Auvers (Washerwomen)

Daubigny, Charles-François

1861

Accession Number

2014.136.57

Medium

oil on wood

Dimensions

overall: 24.45 × 46.67 cm (9 5/8 × 18 3/8 in.) | framed: 40.64 × 60.96 × 4.76 cm (16 × 24 × 1 7/8 in.)

Classification

Painting

Museum

National Gallery of Art

Washington, D.C., United States

Credit Line

Corcoran Collection (Edward C. and Mary Walker Collection)

Tags

Painting Impressionist & Modern (1851–1900) Oil Painting French

Background & Context

Background Story

Auvers-sur-Oise, the village where Daubigny lived and worked for decades, became synonymous with his art. This painting of washerwomen at the riverbank is a classic Daubigny composition: a specific, observed location (he could see this view from his studio), figures engaged in humble labor, and a landscape that is beautiful without being picturesque.

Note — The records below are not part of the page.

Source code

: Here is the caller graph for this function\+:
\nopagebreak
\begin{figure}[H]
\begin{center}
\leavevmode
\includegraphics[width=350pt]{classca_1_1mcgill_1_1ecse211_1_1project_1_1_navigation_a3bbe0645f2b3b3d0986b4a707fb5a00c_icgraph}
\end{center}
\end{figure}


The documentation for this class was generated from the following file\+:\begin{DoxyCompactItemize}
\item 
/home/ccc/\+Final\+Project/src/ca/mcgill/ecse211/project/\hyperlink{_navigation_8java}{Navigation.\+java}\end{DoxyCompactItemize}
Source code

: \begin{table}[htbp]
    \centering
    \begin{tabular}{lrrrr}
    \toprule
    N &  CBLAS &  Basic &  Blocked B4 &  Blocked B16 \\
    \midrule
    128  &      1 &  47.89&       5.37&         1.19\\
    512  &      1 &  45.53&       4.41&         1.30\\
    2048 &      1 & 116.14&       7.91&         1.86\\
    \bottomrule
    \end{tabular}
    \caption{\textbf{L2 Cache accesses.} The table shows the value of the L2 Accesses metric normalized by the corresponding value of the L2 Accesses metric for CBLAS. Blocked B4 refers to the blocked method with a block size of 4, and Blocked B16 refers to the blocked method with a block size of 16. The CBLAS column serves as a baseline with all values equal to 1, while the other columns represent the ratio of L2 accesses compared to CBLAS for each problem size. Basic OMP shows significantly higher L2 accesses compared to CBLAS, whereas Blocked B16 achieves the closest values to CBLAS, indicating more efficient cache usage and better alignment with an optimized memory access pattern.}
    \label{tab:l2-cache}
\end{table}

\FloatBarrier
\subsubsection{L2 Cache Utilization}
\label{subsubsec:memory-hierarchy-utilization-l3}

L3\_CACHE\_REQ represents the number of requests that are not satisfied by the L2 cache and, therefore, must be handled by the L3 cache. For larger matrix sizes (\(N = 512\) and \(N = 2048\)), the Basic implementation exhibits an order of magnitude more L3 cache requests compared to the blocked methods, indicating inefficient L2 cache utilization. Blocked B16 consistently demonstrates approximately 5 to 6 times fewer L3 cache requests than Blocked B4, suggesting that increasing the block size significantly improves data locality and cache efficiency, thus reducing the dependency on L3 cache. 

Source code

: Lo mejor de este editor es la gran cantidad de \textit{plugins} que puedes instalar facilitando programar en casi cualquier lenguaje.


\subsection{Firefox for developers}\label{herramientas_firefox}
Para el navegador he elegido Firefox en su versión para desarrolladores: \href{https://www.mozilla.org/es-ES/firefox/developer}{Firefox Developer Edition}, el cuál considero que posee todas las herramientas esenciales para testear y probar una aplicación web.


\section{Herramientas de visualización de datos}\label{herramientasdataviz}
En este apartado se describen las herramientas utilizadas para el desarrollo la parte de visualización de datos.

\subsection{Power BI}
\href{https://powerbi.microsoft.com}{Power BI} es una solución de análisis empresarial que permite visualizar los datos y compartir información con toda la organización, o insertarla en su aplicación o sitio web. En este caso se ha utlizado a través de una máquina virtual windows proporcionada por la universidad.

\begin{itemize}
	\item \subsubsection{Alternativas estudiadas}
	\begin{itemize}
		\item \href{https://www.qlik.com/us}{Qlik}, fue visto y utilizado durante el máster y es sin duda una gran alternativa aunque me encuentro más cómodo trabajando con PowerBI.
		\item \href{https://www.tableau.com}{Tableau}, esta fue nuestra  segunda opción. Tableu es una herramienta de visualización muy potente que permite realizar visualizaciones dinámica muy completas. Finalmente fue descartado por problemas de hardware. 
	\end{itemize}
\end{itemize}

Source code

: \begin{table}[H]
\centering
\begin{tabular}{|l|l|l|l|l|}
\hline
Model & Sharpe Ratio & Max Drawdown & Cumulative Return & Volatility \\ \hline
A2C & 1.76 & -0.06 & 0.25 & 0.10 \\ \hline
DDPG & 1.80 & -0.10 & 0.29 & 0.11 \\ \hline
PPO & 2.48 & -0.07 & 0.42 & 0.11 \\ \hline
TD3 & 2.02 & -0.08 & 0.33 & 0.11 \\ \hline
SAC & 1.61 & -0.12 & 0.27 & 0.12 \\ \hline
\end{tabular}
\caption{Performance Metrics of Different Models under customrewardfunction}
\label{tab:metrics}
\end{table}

The washerwomen are not decorative additions but essential elements of the scene — their white fabrics echoing the reflections on the water, their bent postures echoing the willows along the bank.

Cultural Impact

Auvers would later become famous as Van Gogh's final home, but it was Daubigny who made it an artist's destination. Monet visited Daubigny at Auvers in the 1860s, and Cézanne and Pissarro followed. The village's artistic identity — a place where the Oise valley's flat horizons and changing skies provided a natural laboratory for exploring light — was established by Daubigny's decades of work there.

Why It Matters

Auvers (Washerwomen) shows Daubigny's Auvers at its most characteristic: a working landscape where human activity and natural beauty exist in unforced harmony, painted by the artist who made this small village a landmark in the history of modern art.